I should add, I'm not using the standard sitecore_master_index. We have multiple sites running off the same instance of sitecore, so we have added a config include for websitename_master_index. I have compared the config for this within the <index> node against sitecore_master_index in Sitecore.ContentSearch.Lucene.Index.Master.config and the only differences are the crawler's <root> element which points to the particular sites content node, plus we've added some custom fields, but I assume that these fields wouldn't be causing a problem we can manually rebuild the index fine?
One other interesting thing I found when looking at the showconfig.aspx was this:
<agent type="Sitecore.ContentSearch.Tasks.Optimize" method="Run" interval="12:00:00" patch:source="Sitecore.ContentSearch.config">
<indexes hint="list">
<index>sitecore_master_index</index>
</indexes>
</agent>
I'm not sure if this has any significance, but there was not a matching entry for our custom websitename_master_index?
UPDATE
I've also added debug level logging to the crawler
In the crawling.log I only see the following:
14416 08:55:10 INFO [Index=website_master_index] Initializing SitecoreItemCrawler.
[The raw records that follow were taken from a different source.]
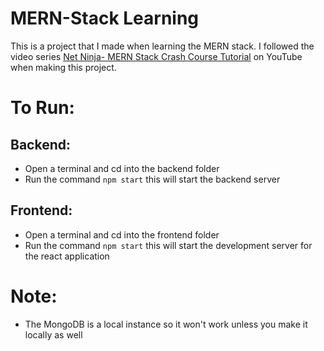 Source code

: # MERN-Stack Learning
This is a project that I made when learning the MERN stack. I followed the video series [Net Ninja- MERN Stack Crash Course Tutorial](https://www.youtube.com/watch?v=98BzS5Oz5E4&list=PL4cUxeGkcC9iJ_KkrkBZWZRHVwnzLIoUE) on YouTube when making this project.

# To Run:
## Backend:
- Open a terminal and cd into the backend folder
- Run the command ` npm start ` this will start the backend server
## Frontend:
- Open a terminal and cd into the frontend folder
- Run the command ` npm start ` this will start the development server for the react application

# Note:
- The MongoDB is a local instance so it won't work unless you make it locally as well
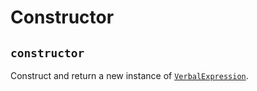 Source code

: # Constructor

## `constructor`

Construct and return a new instance of [`VerbalExpression`](#verbalexpression).
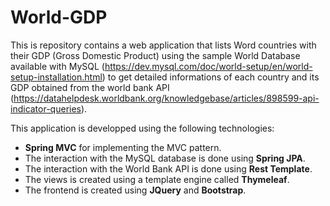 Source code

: # World-GDP

This is repository contains a web application that lists Word countries with their GDP (Gross Domestic Product) using the sample World Database available with MySQL (<https://dev.mysql.com/doc/world-setup/en/world-setup-installation.html>) to get detailed informations of each country and its GDP obtained from the world bank API (<https://datahelpdesk.worldbank.org/knowledgebase/articles/898599-api-indicator-queries>).

This application is developped using the following technologies:

* **Spring MVC** for implementing the MVC pattern.
* The interaction with the MySQL database is done using **Spring JPA**.
* The interaction with the World Bank API is done using **Rest Template**.
* The views is created using a template engine called **Thymeleaf**.
* The frontend is created using **JQuery** and **Bootstrap**.

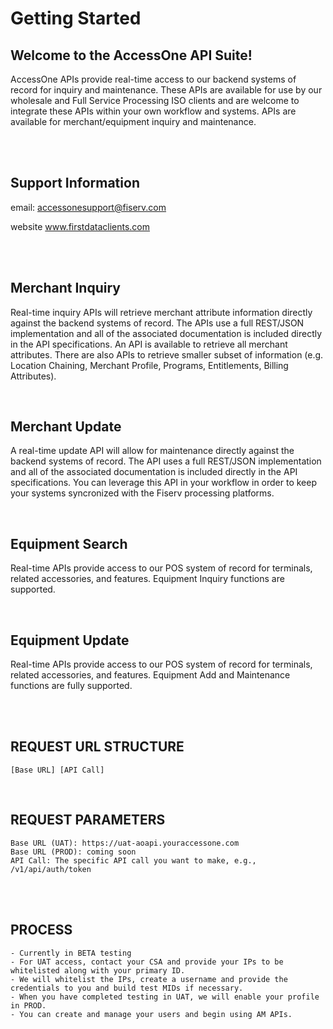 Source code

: # Getting Started
 
## Welcome to the AccessOne API Suite!
AccessOne APIs provide real-time access to our backend systems of record for inquiry and maintenance. These APIs are available for use by our wholesale and Full Service Processing ISO clients and are welcome to integrate these APIs within your own workflow and systems. APIs are available for merchant/equipment inquiry and maintenance.
 
<br><br>

## Support Information
email: accessonesupport@fiserv.com
 
website www.firstdataclients.com
 
<br><br>

## Merchant Inquiry
Real-time inquiry APIs will retrieve merchant attribute information directly against the backend systems of record.  The APIs use a full REST/JSON implementation and all of the associated documentation is included directly in the API specifications.  An API is available to retrieve all merchant attributes.  There are also APIs to retrieve smaller subset of information (e.g. Location Chaining, Merchant Profile, Programs, Entitlements, Billing Attributes).
 
<br>

## Merchant Update
A real-time update API will allow for maintenance directly against the backend systems of record.  The API uses a full REST/JSON implementation and all of the associated documentation is included directly in the API specifications.  You can leverage this API in your workflow in order to keep your systems syncronized with the Fiserv processing platforms.
 
<br>

## Equipment Search
Real-time APIs provide access to our POS system of record for terminals, related accessories, and features.  Equipment Inquiry functions are supported.

<br>

## Equipment Update
Real-time APIs provide access to our POS system of record for terminals, related accessories, and features.  Equipment Add and Maintenance functions are fully supported.

<br><br>

## REQUEST URL STRUCTURE
	
    [Base URL] [API Call]
	
<br>

## REQUEST PARAMETERS
	
	Base URL (UAT): https://uat-aoapi.youraccessone.com
	Base URL (PROD): coming soon
	API Call: The specific API call you want to make, e.g., /v1/api/auth/token


<br><br>

## PROCESS

	- Currently in BETA testing
    - For UAT access, contact your CSA and provide your IPs to be whitelisted along with your primary ID.
	- We will whitelist the IPs, create a username and provide the credentials to you and build test MIDs if necessary.
	- When you have completed testing in UAT, we will enable your profile in PROD.
	- You can create and manage your users and begin using AM APIs.

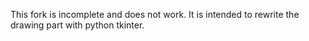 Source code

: This fork is incomplete and does not work.
It is intended to rewrite the drawing part with python tkinter.
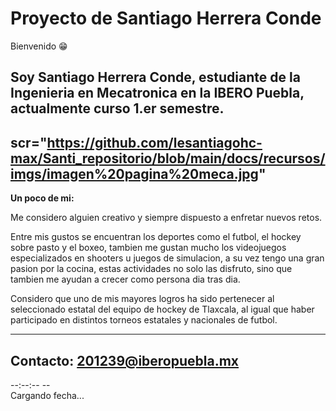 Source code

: # **Proyecto de Santiago Herrera Conde**

Bienvenido  😁

Soy **Santiago Herrera Conde**, estudiante de la Ingenieria en Mecatronica en la **IBERO Puebla**, actualmente curso 1.er semestre.
---
<img>scr="https://github.com/lesantiagohc-max/Santi_repositorio/blob/main/docs/recursos/imgs/imagen%20pagina%20meca.jpg"
---

**Un poco de mi:**

Me considero alguien creativo y siempre dispuesto a enfretar nuevos retos.

Entre mis gustos se encuentran los deportes como el futbol, el hockey sobre pasto y el boxeo, tambien me gustan mucho los videojuegos especializados en shooters u juegos de simulacion, a su vez tengo una gran pasion por la cocina, estas actividades no solo las disfruto, sino que tambien me ayudan a crecer como persona dia tras dia.

Considero que uno de mis mayores logros ha sido pertenecer al seleccionado estatal del equipo de hockey de Tlaxcala, al igual que haber participado en distintos torneos estatales y nacionales de futbol.

---
Contacto: 201239@iberopuebla.mx
---

<html lang="es">
<head>
<meta charset="UTF-8">
<meta name="viewport" content="width=device-width, initial-scale=1.0">
<title>Reloj Digital Moderno 12h — Ciudad de México</title>
<style>

  .reloj {
    background: rgba(0,0,0,0.4); /* fondo semi-transparente */
    backdrop-filter: blur(10px);
    padding: 40px 60px;
    border-radius: 20px;
    text-align: center;
    box-shadow: 0 8px 25px rgba(0,0,0,0.6);
    color: #fff;
    min-width: 280px;
  }

  .hora {
    font-size: 60px;
    font-weight: 700;
    letter-spacing: 2px;
    margin-bottom: 15px;
  }

  .fecha {
    font-size: 18px;
    color: #cfd8dc;
    text-transform: capitalize;
  }

  @media(max-width: 400px){
    .reloj {
      padding: 30px 40px;
    }
    .hora { font-size: 45px; }
    .fecha { font-size: 16px; }
  }
</style>
</head>
<body>

<div class="reloj">
  <div id="hora" class="hora">--:--:-- --</div>
  <div id="fecha" class="fecha">Cargando fecha...</div>
</div>

<script>
const TIMEZONE = 'America/Mexico_City';

function actualizarReloj() {
  const ahora = new Date();

  // Hora en formato 12h con AM/PM
  const horaStr = new Intl.DateTimeFormat('es-MX', {
    timeZone: TIMEZONE,
    hour: '2-digit',
    minute: '2-digit',
    second: '2-digit',
    hour12: true
  }).format(ahora);

  // Fecha completa en español
  const fechaStr = new Intl.DateTimeFormat('es-MX', {
    timeZone: TIMEZONE,
    weekday: 'long',
    day: 'numeric',
    month: 'long',
    year: 'numeric'
  }).format(ahora);

  document.getElementById('hora').textContent = horaStr;
  document.getElementById('fecha').textContent = fechaStr;
}

// Ejecutar al cargar y actualizar cada segundo
actualizarReloj();
setInterval(actualizarReloj, 1000);
</script>

</body>
</html> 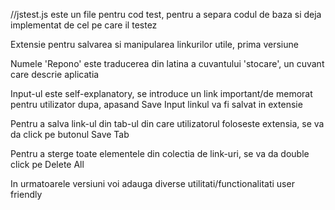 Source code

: //jstest.js este un file pentru cod test, pentru a separa codul de baza si deja implementat de cel pe care il testez



  Extensie pentru salvarea si manipularea linkurilor utile, prima versiune

  Numele 'Repono' este traducerea din latina a cuvantului 'stocare', un cuvant care descrie aplicatia

Input-ul este self-explanatory, se introduce un link important/de memorat pentru utilizator dupa, apasand Save Input linkul va fi salvat in extensie

Pentru a salva link-ul din tab-ul din care utilizatorul foloseste extensia, se va da click pe butonul Save Tab 

Pentru a sterge toate elementele din colectia de link-uri, se va da double click pe Delete All

In urmatoarele versiuni voi adauga diverse utilitati/functionalitati user friendly
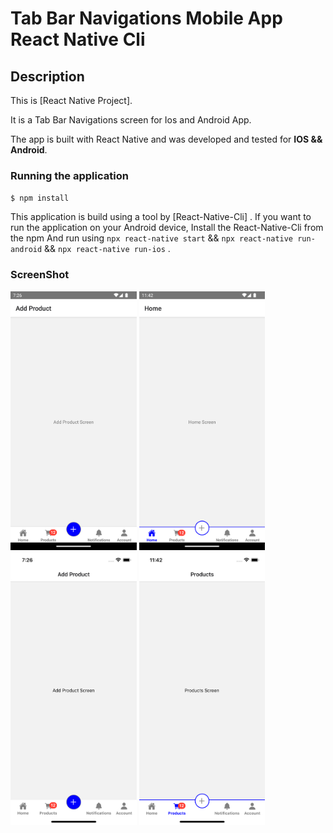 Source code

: # Tab Bar Navigations Mobile App React Native Cli

## Description

This is [React Native Project].

It is a Tab Bar Navigations screen for Ios and Android App.

The app is built with React Native and was developed and tested for **IOS && Android**.

### Running the application

`$ npm install`

This application is build using a tool by [React-Native-Cli] .
If you want to run the application on your Android device, Install the React-Native-Cli from the npm
And run using `npx react-native start` && `npx react-native run-android` && `npx react-native run-ios` .


### ScreenShot

<p float="left">

  <img src="screenshot/tabBarAndroid.png" width="40%" />
  <img src="screenshot/tabBarAndroid2.png" width="40%" />
  <img src="screenshot/tabBarIos.png" width="40%" />
  <img src="screenshot/tabBarIos2.png" width="40%" />
</p>
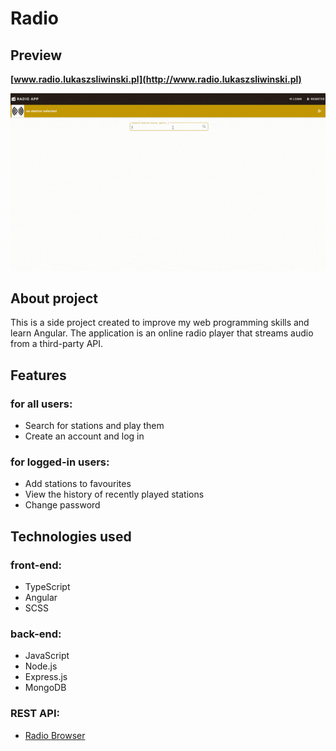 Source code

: # Radio

## Preview

**[www.radio.lukaszsliwinski.pl](http://www.radio.lukaszsliwinski.pl)**

![Website Preview](./preview.gif)

## About project

This is a side project created to improve my web programming skills and learn Angular. The application is an online radio player that streams audio from a third-party API.

## Features

### for all users:
- Search for stations and play them
- Create an account and log in

### for logged-in users:
- Add stations to favourites
- View the history of recently played stations
- Change password

## Technologies used

### front-end:
- TypeScript
- Angular
- SCSS

### back-end:
- JavaScript
- Node.js
- Express.js
- MongoDB

### REST API:
- [Radio Browser](https://www.radio-browser.info)
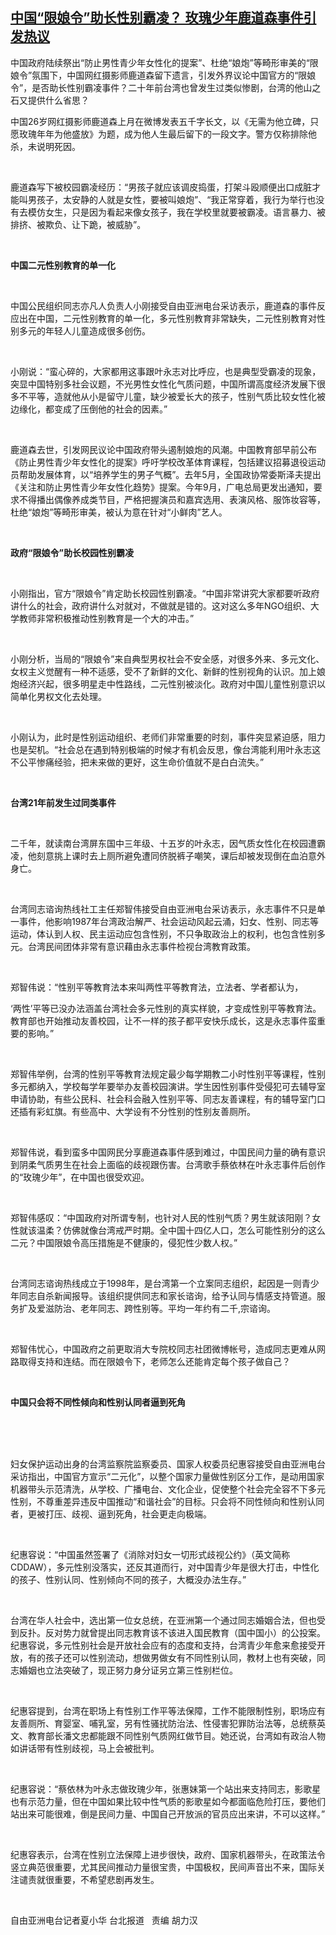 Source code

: <!--1639736129000-->
[中国“限娘令”助长性别霸凌？  玫瑰少年鹿道森事件引发热议](https://www.rfa.org/mandarin/yataibaodao/renquanfazhi/hx2-12172021051519.html)
------

<p>中国政府陆续祭出“防止男性青少年女性化的提案”、杜绝“娘炮”等畸形审美的“限娘令”氛围下，中国网红摄影师鹿道森留下遗言，引发外界议论中国官方的“限娘令”，是否助长性别霸凌事件？二十年前台湾也曾发生过类似惨剧，台湾的他山之石又提供什么省思？</p><p></p><p>中国26岁网红摄影师鹿道森上月在微博发表五千字长文，以《无需为他立碑，只愿玫瑰年年为他盛放》为题，成为他人生最后留下的一段文字。警方仅称排除他杀，未说明死因。</p><p> </p><p>鹿道森写下被校园霸凌经历：“男孩子就应该调皮捣蛋，打架斗殴顺便出口成脏才能叫男孩子，太安静的人就是女性，要被叫娘炮”、“我正常穿着，我行为举行也没有去模仿女生，只是因为看起来像女孩子，我在学校里就要被霸凌。语言暴力、被排挤、被欺负、让下跪，被威胁”。</p><p> </p><p><strong>中国二元性别教育的单一化</strong></p><p> </p><p>中国公民组织同志亦凡人负责人小刚接受自由亚洲电台采访表示，鹿道森的事件反应出在中国，二元性别教育的单一化，多元性别教育非常缺失，二元性别教育对性别多元的年轻人儿童造成很多创伤。</p><p> </p><p>小刚说：“蛮心碎的，大家都用这事跟叶永志对比呼应，也是典型受霸凌的现象，突显中国特别多社会议题，不光男性女性化气质问题，中国所谓高度经济发展下很多不平等，造就他从小是留守儿童，缺少被爱长大的孩子，性别气质比较女性化被边缘化，都变成了压倒他的社会的因素。”</p><p> </p><p>鹿道森去世，引发网民议论中国政府带头遏制娘炮的风潮。中国教育部早前公布《防止男性青少年女性化的提案》呼吁学校改革体育课程，包括建议招募退役运动员帮助发展体育，以“培养学生的男子气概”。去年5月，全国政协常委斯泽夫提出《关注和防止男性青少年女性化趋势》提案。今年9月，广电总局更发出通知，要求不得播出偶像养成类节目，严格把握演员和嘉宾选用、表演风格、服饰妆容等，杜绝“娘炮”等畸形审美，被认为意在针对“小鲜肉”艺人。</p><p> </p><p><strong>政府“限娘令”助长校园性别霸凌</strong></p><p> </p><p>小刚指出，官方“限娘令”肯定助长校园性别霸凌。“中国非常讲究大家都要听政府讲什么的社会，政府讲什么对就对，不做就是错的。这对这么多年NGO组织、大学教师非常积极推动性别教育是一个大的冲击。”</p><p> </p><p>小刚分析，当局的“限娘令”来自典型男权社会不安全感，对很多外来、多元文化、女权主义觉醒有一种不适感，受不了新鲜的文化、新鲜的性别视角的认识。加上娘炮经济兴起，很多明星走中性路线，二元性别被淡化。政府对中国儿童性别意识以简单化男权文化去处理。</p><p> </p><p>小刚认为，此时是性别运动组织、老师们非常重要的时刻，事件突显紧迫感，阻力也是契机。“社会总在遇到特别极端的时候才有机会反思，像台湾能利用叶永志这不公平惨痛经验，把未来做的更好，这生命价值就不是白白流失。”</p><p> </p><p><strong>台湾</strong><strong>21</strong><strong>年前发生过同类事件</strong></p><p> </p><p>二千年，就读南台湾屏东国中三年级、十五岁的叶永志，因气质女性化在校园遭霸凌，他刻意挑上课时去上厕所避免遭同侪脱裤子嘲笑，课后却被发现倒在血泊意外身亡。</p><p> </p><p>台湾同志谘询热线社工主任郑智伟接受自由亚洲电台采访表示，永志事件不只是单一事件，他影响1987年台湾政治解严、社会运动风起云涌，妇女、性别、同志等运动，体认到人权、民主运动应包含性别，不只争取政治上的权利，也包含性别多元。台湾民间团体非常有意识藉由永志事件检视台湾教育政策。</p><p> </p><p>郑智伟说：“性别平等教育法本来叫两性平等教育法，立法者、学者都认为，</p><p>‘两性’平等已没办法涵盖台湾社会多元性别的真实样貌，才变成性别平等教育法。 教育部也开始推动友善校园，让不一样的孩子都平安快乐成长，这是永志事件蛮重要的影响。”</p><p> </p><p>郑智伟举例，台湾的性别平等教育法规定最少每学期教二小时性别平等课程，性别多元都纳入，学校每学年要举办友善校园演讲。学生因性别事件受侵犯可去辅导室申请协助，有些公民科、社会科会融入性别平等、同志友善课程，有的辅导室门口还插有彩虹旗。有些高中、大学设有不分性别的性别友善厕所。</p><p> </p><p>郑智伟说，看到蛮多中国网民分享鹿道森事件感到难过，中国民间力量的确有意识到阴柔气质男生在社会上面临的歧视跟伤害。台湾歌手蔡依林在叶永志事件后创作的“玫瑰少年”，在中国也很受欢迎。</p><p> </p><p>郑智伟感叹：“中国政府对所谓专制，也针对人民的性别气质？男生就该阳刚？女性就该温柔？仿佛就像台湾戒严时期。全中国十四亿人口，怎么可能性别分的这么二元？中国限娘令高压措施是不健康的，侵犯性少数人权。”</p><p> </p><p>台湾同志谘询热线成立于1998年，是台湾第一个立案同志组织，起因是一则青少年同志自杀新闻报导。该组织提供同志和家长谘询，给予认同与情感支持管道。服务扩及爱滋防治、老年同志、跨性别等。平均一年约有二千,宗谘询。</p><p> </p><p>郑智伟忧心，中国政府之前更取消大专院校同志社团微博帐号，造成同志更难从网路取得支持和连结。而在限娘令下，老师怎么还能肯定每个孩子做自己？</p><p> </p><p><strong>中国只会将不同性倾向和性别认同者逼到死角</strong></p><p><br/><br/><br/></p><p>妇女保护运动出身的台湾监察院监察委员、国家人权委员纪惠容接受自由亚洲电台采访指出，中国官方宣示“二元化”，以整个国家力量做性别区分工作，是动用国家机器带头示范清洗，从学校、广播电台、文化企业，促使整个社会完全容不下多元性别，不尊重差异违反中国推动“和谐社会”的目标。只会将不同性倾向和性别认同者，更被打压、歧视、逼到死角，社会更走向极端。</p><p> </p><p>纪惠容说：“中国虽然签署了《消除对妇女一切形式歧视公约》（英文简称CDDAW），多元性别没落实，还反其道而行，对中国青少年是很大打击，中性化的孩子、性别认同、性别倾向不同的孩子，大概没办法生存。”</p><p> </p><p>台湾在华人社会中，选出第一位女总统，在亚洲第一个通过同志婚姻合法，但也受到反扑。反对势力就曾提出同志教育该不该进入国民教育（国中国小）的公投案。纪惠容说，多元性别社会是开放社会应有的态度和支持，台湾青少年愈来愈接受开放，有的孩子还可以性别流动，想做男做女有不同性别认同，教材上也有突破，同志婚姻也立法突破了，现正努力身分证另立第三性别栏位。</p><p> </p><p>纪惠容提到，台湾在职场上有性别工作平等法保障，工作不能限制性别，职场应有友善厕所、育婴室、哺乳室，另有性骚扰防治法、性侵害犯罪防治法等，总统蔡英文、教育部长潘文忠都能跟不同性别气质网红做节目。她还说，台湾如有政治人物如讲话带有性别歧视，马上会被批判。</p><p> </p><p>纪惠容说：“蔡依林为叶永志做玫瑰少年，张惠妹第一个站出来支持同志，影歌星也有示范力量，但在中国如果比较中性气质的影歌星如今都面临危险打压，要他们站出来可能很难，倒是民间力量、中国自己开放派的官员应出来讲，不可以这样。”</p><p> </p><p>纪惠容表示，台湾在性别立法保障上进步很快，政府、国家机器带头，在政策法令竖立典范很重要，尤其民间推动力量很宝贵，中国极权，民间声音出不来，国际关注谴责就很重要，不希望悲剧再发生。</p><p> </p><p>自由亚洲电台记者夏小华 台北报道   责编 胡力汉</p>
DB:master / Root:/sitecore/Content/Website/Home
14416 08:55:10 INFO [Index=website_master_index] Initializing SynchronousStrategy.
Upon editing and saving items, there is no further mention of the index in the log, and this is actually true of the standard sitecore_master_index which we haven't altered the config for?

In order to guarantee Lucene files are not concurrently modified, Lucene adds a .lock file concept - whatever process is about to write, has to create the file.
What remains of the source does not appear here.